### MATERIAL FOR THE TASK
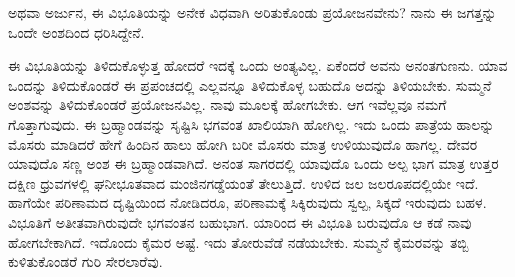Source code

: \begin{artha}
ಅಥವಾ ಅರ್ಜುನ, ಈ ವಿಭೂತಿಯನ್ನು ಅನೇಕ ವಿಧವಾಗಿ ಅರಿತುಕೊಂಡು ಪ್ರಯೋಜನವೇನು? ನಾನು ಈ ಜಗತ್ತನ್ನು ಒಂದೇ ಅಂಶದಿಂದ ಧರಿಸಿದ್ದೇನೆ.
\end{artha}

ಈ ವಿಭೂತಿಯನ್ನು ತಿಳಿದುಕೊಳ್ಳುತ್ತ ಹೋದರೆ ಇದಕ್ಕೆ ಒಂದು ಅಂತ್ಯವಿಲ್ಲ. ಏಕೆಂದರೆ ಅವನು ಅನಂತಗುಣನು. ಯಾವ ಒಂದನ್ನು ತಿಳಿದುಕೊಂಡರೆ ಈ ಪ್ರಪಂಚದಲ್ಲಿ ಎಲ್ಲವನ್ನೂ ತಿಳಿದುಕೊಳ್ಳ ಬಹುದೊ ಅದನ್ನು ತಿಳಿಯಬೇಕು. ಸುಮ್ಮನೆ ಅಂಶವನ್ನು ತಿಳಿದುಕೊಂಡರೆ ಪ್ರಯೋಜನವಿಲ್ಲ. ನಾವು ಮೂಲಕ್ಕೆ ಹೋಗಬೇಕು. ಆಗ ಇವೆಲ್ಲವೂ ನಮಗೆ ಗೊತ್ತಾಗುವುದು. ಈ ಬ್ರಹ್ಮಾಂಡವನ್ನು ಸೃಷ್ಟಿಸಿ ಭಗವಂತ ಖಾಲಿಯಾಗಿ ಹೋಗಿಲ್ಲ. ಇದು ಒಂದು ಪಾತ್ರೆಯ ಹಾಲನ್ನು ಮೊಸರು ಮಾಡಿದರೆ ಹೇಗೆ ಹಿಂದಿನ ಹಾಲು ಹೋಗಿ ಬರೀ ಮೊಸರು ಮಾತ್ರ ಉಳಿಯುವುದೊ ಹಾಗಲ್ಲ. ದೇವರ ಯಾವುದೊ ಸಣ್ಣ ಅಂಶ ಈ ಬ್ರಹ್ಮಾಂಡವಾಗಿದೆ. ಅನಂತ ಸಾಗರದಲ್ಲಿ ಯಾವುದೊ ಒಂದು ಅಲ್ಪ ಭಾಗ ಮಾತ್ರ ಉತ್ತರ ದಕ್ಷಿಣ ಧ್ರುವಗಳಲ್ಲಿ ಘನೀಭೂತವಾದ ಮಂಜಿನಗಡ್ಡೆಯಂತೆ ತೇಲುತ್ತಿದೆ. ಉಳಿದ ಜಲ ಜಲರೂಪದಲ್ಲಿಯೇ ಇದೆ. ಹಾಗೆಯೇ ಪರಿಣಾಮದ ದೃಷ್ಟಿಯಿಂದ ನೋಡಿದರೂ, ಪರಿಣಾಮಕ್ಕೆ ಸಿಕ್ಕಿರುವುದು ಸ್ವಲ್ಪ, ಸಿಕ್ಕದೆ ಇರುವುದು ಬಹಳ. ವಿಭೂತಿಗೆ ಅತೀತವಾಗಿರುವುದೇ ಭಗವಂತನ ಬಹುಭಾಗ. ಯಾರಿಂದ ಈ ವಿಭೂತಿ ಬರುವುದೊ ಆ ಕಡೆ ನಾವು ಹೋಗಬೇಕಾಗಿದೆ. ಇದೊಂದು ಕೈಮರ ಅಷ್ಟೆ. ಇದು ತೋರುವೆಡೆ ನಡೆಯಬೇಕು. ಸುಮ್ಮನೆ ಕೈಮರವನ್ನು ತಬ್ಬಿ ಕುಳಿತುಕೊಂಡರೆ ಗುರಿ ಸೇರಲಾರೆವು.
######
Your task is to reproduce every record exactly while omitting the pictures.

Source code

: \begin{artha}
ಅಥವಾ ಅರ್ಜುನ, ಈ ವಿಭೂತಿಯನ್ನು ಅನೇಕ ವಿಧವಾಗಿ ಅರಿತುಕೊಂಡು ಪ್ರಯೋಜನವೇನು? ನಾನು ಈ ಜಗತ್ತನ್ನು ಒಂದೇ ಅಂಶದಿಂದ ಧರಿಸಿದ್ದೇನೆ.
\end{artha}

ಈ ವಿಭೂತಿಯನ್ನು ತಿಳಿದುಕೊಳ್ಳುತ್ತ ಹೋದರೆ ಇದಕ್ಕೆ ಒಂದು ಅಂತ್ಯವಿಲ್ಲ. ಏಕೆಂದರೆ ಅವನು ಅನಂತಗುಣನು. ಯಾವ ಒಂದನ್ನು ತಿಳಿದುಕೊಂಡರೆ ಈ ಪ್ರಪಂಚದಲ್ಲಿ ಎಲ್ಲವನ್ನೂ ತಿಳಿದುಕೊಳ್ಳ ಬಹುದೊ ಅದನ್ನು ತಿಳಿಯಬೇಕು. ಸುಮ್ಮನೆ ಅಂಶವನ್ನು ತಿಳಿದುಕೊಂಡರೆ ಪ್ರಯೋಜನವಿಲ್ಲ. ನಾವು ಮೂಲಕ್ಕೆ ಹೋಗಬೇಕು. ಆಗ ಇವೆಲ್ಲವೂ ನಮಗೆ ಗೊತ್ತಾಗುವುದು. ಈ ಬ್ರಹ್ಮಾಂಡವನ್ನು ಸೃಷ್ಟಿಸಿ ಭಗವಂತ ಖಾಲಿಯಾಗಿ ಹೋಗಿಲ್ಲ. ಇದು ಒಂದು ಪಾತ್ರೆಯ ಹಾಲನ್ನು ಮೊಸರು ಮಾಡಿದರೆ ಹೇಗೆ ಹಿಂದಿನ ಹಾಲು ಹೋಗಿ ಬರೀ ಮೊಸರು ಮಾತ್ರ ಉಳಿಯುವುದೊ ಹಾಗಲ್ಲ. ದೇವರ ಯಾವುದೊ ಸಣ್ಣ ಅಂಶ ಈ ಬ್ರಹ್ಮಾಂಡವಾಗಿದೆ. ಅನಂತ ಸಾಗರದಲ್ಲಿ ಯಾವುದೊ ಒಂದು ಅಲ್ಪ ಭಾಗ ಮಾತ್ರ ಉತ್ತರ ದಕ್ಷಿಣ ಧ್ರುವಗಳಲ್ಲಿ ಘನೀಭೂತವಾದ ಮಂಜಿನಗಡ್ಡೆಯಂತೆ ತೇಲುತ್ತಿದೆ. ಉಳಿದ ಜಲ ಜಲರೂಪದಲ್ಲಿಯೇ ಇದೆ. ಹಾಗೆಯೇ ಪರಿಣಾಮದ ದೃಷ್ಟಿಯಿಂದ ನೋಡಿದರೂ, ಪರಿಣಾಮಕ್ಕೆ ಸಿಕ್ಕಿರುವುದು ಸ್ವಲ್ಪ, ಸಿಕ್ಕದೆ ಇರುವುದು ಬಹಳ. ವಿಭೂತಿಗೆ ಅತೀತವಾಗಿರುವುದೇ ಭಗವಂತನ ಬಹುಭಾಗ. ಯಾರಿಂದ ಈ ವಿಭೂತಿ ಬರುವುದೊ ಆ ಕಡೆ ನಾವು ಹೋಗಬೇಕಾಗಿದೆ. ಇದೊಂದು ಕೈಮರ ಅಷ್ಟೆ. ಇದು ತೋರುವೆಡೆ ನಡೆಯಬೇಕು. ಸುಮ್ಮನೆ ಕೈಮರವನ್ನು ತಬ್ಬಿ ಕುಳಿತುಕೊಂಡರೆ ಗುರಿ ಸೇರಲಾರೆವು.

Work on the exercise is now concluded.